--- SUPPLIED DATA Enclosed Below ---

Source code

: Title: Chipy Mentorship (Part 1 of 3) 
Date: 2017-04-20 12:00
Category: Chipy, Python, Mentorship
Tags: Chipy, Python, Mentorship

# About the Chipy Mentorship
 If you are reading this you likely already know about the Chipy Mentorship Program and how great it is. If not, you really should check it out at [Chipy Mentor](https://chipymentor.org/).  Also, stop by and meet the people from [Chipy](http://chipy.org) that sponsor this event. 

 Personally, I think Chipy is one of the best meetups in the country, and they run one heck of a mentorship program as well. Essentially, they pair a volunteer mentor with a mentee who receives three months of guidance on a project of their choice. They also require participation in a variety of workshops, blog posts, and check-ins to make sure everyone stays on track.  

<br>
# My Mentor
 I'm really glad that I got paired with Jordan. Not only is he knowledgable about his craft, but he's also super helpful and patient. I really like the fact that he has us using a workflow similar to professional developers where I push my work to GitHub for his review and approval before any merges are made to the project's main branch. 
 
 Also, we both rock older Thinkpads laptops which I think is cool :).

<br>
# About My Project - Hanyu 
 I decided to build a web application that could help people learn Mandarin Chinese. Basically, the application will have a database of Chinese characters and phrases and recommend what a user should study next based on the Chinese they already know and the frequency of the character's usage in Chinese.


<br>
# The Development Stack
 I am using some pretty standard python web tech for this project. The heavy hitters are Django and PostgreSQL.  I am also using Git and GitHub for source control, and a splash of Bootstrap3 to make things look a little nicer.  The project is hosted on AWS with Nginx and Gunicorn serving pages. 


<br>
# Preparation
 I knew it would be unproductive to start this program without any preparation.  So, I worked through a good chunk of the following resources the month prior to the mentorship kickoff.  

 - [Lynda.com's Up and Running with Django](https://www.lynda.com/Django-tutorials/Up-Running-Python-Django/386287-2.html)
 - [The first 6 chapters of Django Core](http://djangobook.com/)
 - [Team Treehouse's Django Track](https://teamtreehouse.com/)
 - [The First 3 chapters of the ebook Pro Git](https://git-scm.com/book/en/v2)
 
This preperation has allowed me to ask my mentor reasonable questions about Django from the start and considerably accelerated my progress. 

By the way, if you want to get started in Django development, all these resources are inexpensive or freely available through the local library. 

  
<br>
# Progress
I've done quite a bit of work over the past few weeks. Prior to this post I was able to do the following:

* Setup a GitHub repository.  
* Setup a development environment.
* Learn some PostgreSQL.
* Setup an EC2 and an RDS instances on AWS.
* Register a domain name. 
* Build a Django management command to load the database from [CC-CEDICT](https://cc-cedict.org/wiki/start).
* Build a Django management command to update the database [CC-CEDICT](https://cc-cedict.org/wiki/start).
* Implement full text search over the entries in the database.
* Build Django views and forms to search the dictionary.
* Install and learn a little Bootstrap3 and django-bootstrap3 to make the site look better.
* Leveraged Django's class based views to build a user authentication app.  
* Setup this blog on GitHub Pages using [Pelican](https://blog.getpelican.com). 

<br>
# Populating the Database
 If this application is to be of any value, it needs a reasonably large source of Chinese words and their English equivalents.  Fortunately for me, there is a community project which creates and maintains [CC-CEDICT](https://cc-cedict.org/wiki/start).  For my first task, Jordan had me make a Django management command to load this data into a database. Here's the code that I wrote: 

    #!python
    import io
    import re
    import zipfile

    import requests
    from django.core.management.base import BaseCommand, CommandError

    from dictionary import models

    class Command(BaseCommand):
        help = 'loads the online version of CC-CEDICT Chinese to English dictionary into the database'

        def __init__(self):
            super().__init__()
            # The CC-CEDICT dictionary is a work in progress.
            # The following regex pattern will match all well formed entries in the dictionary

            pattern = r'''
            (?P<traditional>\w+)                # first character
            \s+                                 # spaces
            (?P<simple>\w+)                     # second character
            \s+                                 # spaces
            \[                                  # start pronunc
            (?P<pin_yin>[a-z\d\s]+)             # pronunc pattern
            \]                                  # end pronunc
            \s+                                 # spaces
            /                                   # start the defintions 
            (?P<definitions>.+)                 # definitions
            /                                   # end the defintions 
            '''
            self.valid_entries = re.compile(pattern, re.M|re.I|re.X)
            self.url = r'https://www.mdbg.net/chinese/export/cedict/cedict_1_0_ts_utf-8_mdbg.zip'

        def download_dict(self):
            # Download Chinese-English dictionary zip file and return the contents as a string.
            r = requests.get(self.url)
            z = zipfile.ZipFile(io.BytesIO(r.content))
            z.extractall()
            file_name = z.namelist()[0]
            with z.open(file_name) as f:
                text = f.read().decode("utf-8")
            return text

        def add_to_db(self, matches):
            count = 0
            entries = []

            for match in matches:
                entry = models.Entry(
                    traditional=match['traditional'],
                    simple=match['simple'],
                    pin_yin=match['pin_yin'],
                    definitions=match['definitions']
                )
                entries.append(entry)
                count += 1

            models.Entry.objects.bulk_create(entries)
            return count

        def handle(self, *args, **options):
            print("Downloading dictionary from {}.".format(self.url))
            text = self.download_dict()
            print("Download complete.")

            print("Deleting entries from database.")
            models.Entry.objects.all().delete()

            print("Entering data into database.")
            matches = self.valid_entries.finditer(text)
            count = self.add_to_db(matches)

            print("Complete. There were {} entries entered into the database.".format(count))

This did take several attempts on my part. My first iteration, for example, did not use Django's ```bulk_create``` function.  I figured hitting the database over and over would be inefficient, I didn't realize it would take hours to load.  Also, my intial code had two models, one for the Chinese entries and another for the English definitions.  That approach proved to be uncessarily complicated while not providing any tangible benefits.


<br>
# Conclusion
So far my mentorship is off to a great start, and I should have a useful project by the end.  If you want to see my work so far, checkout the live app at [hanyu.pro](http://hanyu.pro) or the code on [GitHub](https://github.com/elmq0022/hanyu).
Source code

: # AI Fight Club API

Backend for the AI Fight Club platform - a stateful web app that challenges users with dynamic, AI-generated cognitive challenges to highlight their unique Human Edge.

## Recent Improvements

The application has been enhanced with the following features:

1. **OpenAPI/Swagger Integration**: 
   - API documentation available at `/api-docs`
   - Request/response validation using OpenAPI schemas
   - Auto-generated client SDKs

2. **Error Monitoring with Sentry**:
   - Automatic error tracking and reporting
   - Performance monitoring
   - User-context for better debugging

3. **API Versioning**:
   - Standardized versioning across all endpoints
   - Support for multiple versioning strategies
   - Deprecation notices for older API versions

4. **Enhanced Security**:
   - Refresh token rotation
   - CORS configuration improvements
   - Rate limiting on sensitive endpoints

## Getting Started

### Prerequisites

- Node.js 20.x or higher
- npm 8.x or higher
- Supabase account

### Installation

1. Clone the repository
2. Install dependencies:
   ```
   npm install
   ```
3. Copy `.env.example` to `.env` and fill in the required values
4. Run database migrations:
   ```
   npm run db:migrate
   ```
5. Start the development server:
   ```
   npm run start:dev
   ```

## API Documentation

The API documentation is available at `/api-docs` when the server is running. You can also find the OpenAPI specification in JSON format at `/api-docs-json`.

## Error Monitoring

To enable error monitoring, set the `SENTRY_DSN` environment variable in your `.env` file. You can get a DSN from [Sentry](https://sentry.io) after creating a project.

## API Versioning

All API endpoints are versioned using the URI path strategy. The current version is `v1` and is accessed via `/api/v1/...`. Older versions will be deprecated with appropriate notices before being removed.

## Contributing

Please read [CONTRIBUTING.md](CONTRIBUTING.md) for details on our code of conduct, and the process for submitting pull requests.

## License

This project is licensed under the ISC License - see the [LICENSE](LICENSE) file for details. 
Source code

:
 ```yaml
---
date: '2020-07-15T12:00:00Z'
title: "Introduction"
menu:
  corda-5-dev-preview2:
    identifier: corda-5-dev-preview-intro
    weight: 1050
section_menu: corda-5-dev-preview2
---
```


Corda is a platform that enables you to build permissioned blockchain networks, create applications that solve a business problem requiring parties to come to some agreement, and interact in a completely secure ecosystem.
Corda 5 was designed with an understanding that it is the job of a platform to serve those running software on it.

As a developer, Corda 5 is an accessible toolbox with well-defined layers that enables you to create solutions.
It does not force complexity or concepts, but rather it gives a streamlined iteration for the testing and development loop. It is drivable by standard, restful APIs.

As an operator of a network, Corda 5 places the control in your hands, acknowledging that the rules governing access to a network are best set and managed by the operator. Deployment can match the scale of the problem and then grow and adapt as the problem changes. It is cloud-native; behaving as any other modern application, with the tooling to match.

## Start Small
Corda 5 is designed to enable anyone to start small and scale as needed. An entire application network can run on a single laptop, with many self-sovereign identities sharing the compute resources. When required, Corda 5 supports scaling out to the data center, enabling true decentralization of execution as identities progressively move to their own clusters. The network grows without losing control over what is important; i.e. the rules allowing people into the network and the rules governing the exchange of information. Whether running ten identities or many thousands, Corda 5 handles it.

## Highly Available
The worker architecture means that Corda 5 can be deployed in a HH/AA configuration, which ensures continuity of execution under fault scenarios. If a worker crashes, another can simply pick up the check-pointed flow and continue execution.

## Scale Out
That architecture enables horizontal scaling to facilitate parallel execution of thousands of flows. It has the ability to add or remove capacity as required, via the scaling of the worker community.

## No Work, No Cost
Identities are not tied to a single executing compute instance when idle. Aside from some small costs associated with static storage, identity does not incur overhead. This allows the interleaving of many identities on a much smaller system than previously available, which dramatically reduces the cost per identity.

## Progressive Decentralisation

--- End of Enclosed SUPPLIED DATA ---

# WHAT THE TASK ASKS
When you reach the line holding "import zipfile" in the records above, begin reproducing exactly, stop after the line holding "# end pronunc", and output nothing else.

# ANSWER SPACE
    import zipfile

    import requests
    from django.core.management.base import BaseCommand, CommandError

    from dictionary import models

    class Command(BaseCommand):
        help = 'loads the online version of CC-CEDICT Chinese to English dictionary into the database'

        def __init__(self):
            super().__init__()
            # The CC-CEDICT dictionary is a work in progress.
            # The following regex pattern will match all well formed entries in the dictionary

            pattern = r'''
            (?P<traditional>\w+)                # first character
            \s+                                 # spaces
            (?P<simple>\w+)                     # second character
            \s+                                 # spaces
            \[                                  # start pronunc
            (?P<pin_yin>[a-z\d\s]+)             # pronunc pattern
            \]                                  # end pronunc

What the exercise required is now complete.